# Task instructions
Tally the lines of the material that carry the word "both". Give no more than the number.

# Extracted records
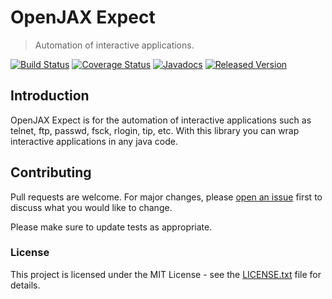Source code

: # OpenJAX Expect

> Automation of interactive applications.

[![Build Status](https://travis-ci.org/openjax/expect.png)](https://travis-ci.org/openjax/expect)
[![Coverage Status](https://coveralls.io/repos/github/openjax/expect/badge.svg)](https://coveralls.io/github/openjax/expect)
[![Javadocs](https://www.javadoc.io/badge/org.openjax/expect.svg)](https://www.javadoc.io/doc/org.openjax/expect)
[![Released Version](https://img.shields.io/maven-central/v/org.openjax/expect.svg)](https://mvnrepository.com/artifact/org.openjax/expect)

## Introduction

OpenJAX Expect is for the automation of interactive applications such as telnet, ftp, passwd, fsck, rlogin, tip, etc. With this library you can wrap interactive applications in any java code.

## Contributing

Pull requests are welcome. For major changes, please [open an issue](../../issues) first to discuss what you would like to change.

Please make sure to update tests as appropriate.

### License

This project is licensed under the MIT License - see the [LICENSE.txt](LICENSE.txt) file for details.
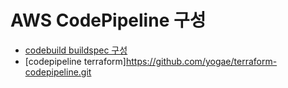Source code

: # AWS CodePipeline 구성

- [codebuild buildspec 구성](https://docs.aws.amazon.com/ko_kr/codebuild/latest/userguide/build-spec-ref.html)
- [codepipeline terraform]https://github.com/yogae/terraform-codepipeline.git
...
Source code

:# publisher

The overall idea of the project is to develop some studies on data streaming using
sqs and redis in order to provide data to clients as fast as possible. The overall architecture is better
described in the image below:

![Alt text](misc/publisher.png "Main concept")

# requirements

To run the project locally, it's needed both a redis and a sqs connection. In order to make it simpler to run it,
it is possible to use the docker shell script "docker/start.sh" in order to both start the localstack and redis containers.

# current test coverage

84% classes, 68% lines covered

# Response
2